◆ **Listed records**:
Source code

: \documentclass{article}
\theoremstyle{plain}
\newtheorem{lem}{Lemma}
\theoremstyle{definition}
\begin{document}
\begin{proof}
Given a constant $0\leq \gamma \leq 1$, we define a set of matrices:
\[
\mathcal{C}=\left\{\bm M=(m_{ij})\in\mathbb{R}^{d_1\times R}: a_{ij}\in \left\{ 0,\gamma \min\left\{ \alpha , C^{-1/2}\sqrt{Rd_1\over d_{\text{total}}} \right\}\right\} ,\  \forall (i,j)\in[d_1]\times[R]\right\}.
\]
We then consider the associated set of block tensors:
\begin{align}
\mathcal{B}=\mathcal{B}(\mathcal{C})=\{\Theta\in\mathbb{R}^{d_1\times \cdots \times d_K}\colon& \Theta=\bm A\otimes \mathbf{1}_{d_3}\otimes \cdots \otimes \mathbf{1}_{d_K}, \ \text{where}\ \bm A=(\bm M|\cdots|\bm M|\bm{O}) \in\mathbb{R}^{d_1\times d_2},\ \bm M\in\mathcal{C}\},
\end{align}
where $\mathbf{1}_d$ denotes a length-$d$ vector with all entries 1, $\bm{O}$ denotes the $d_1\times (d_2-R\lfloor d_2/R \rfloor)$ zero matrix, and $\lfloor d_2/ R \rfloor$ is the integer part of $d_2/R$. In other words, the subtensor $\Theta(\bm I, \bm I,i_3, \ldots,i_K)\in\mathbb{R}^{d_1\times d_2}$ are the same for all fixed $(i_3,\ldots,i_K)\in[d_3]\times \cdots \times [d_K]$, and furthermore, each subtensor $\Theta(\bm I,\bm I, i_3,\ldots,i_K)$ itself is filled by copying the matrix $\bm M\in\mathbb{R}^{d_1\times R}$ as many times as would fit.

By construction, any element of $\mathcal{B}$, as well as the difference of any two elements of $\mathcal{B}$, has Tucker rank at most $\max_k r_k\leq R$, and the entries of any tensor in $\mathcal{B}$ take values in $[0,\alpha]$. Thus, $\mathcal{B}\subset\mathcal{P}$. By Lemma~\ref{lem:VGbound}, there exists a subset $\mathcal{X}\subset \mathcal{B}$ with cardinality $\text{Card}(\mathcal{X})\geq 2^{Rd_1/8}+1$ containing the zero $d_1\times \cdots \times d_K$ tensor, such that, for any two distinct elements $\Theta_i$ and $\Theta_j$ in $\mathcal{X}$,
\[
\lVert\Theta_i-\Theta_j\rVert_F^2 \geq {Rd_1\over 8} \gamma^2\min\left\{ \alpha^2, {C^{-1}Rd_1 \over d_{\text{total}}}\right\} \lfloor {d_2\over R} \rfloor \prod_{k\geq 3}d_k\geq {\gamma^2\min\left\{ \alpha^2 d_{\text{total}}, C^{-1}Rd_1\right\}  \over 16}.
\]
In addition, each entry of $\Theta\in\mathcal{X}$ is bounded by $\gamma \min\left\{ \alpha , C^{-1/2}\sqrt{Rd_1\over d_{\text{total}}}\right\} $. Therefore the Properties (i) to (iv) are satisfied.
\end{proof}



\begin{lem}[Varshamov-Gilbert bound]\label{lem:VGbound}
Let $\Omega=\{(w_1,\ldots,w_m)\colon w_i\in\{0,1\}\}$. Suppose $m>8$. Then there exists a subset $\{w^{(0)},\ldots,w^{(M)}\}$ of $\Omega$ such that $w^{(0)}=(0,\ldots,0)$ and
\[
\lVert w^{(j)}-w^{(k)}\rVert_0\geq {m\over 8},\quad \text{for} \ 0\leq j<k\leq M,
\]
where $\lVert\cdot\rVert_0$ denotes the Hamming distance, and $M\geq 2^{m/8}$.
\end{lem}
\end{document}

◆ **Exercise instructions**: Copy every line of the material above in which the word "gamma" appears.

◆ **Result**:
Given a constant $0\leq \gamma \leq 1$, we define a set of matrices:
\mathcal{C}=\left\{\bm M=(m_{ij})\in\mathbb{R}^{d_1\times R}: a_{ij}\in \left\{ 0,\gamma \min\left\{ \alpha , C^{-1/2}\sqrt{Rd_1\over d_{\text{total}}} \right\}\right\} ,\  \forall (i,j)\in[d_1]\times[R]\right\}.
\lVert\Theta_i-\Theta_j\rVert_F^2 \geq {Rd_1\over 8} \gamma^2\min\left\{ \alpha^2, {C^{-1}Rd_1 \over d_{\text{total}}}\right\} \lfloor {d_2\over R} \rfloor \prod_{k\geq 3}d_k\geq {\gamma^2\min\left\{ \alpha^2 d_{\text{total}}, C^{-1}Rd_1\right\}  \over 16}.
In addition, each entry of $\Theta\in\mathcal{X}$ is bounded by $\gamma \min\left\{ \alpha , C^{-1/2}\sqrt{Rd_1\over d_{\text{total}}}\right\} $. Therefore the Properties (i) to (iv) are satisfied.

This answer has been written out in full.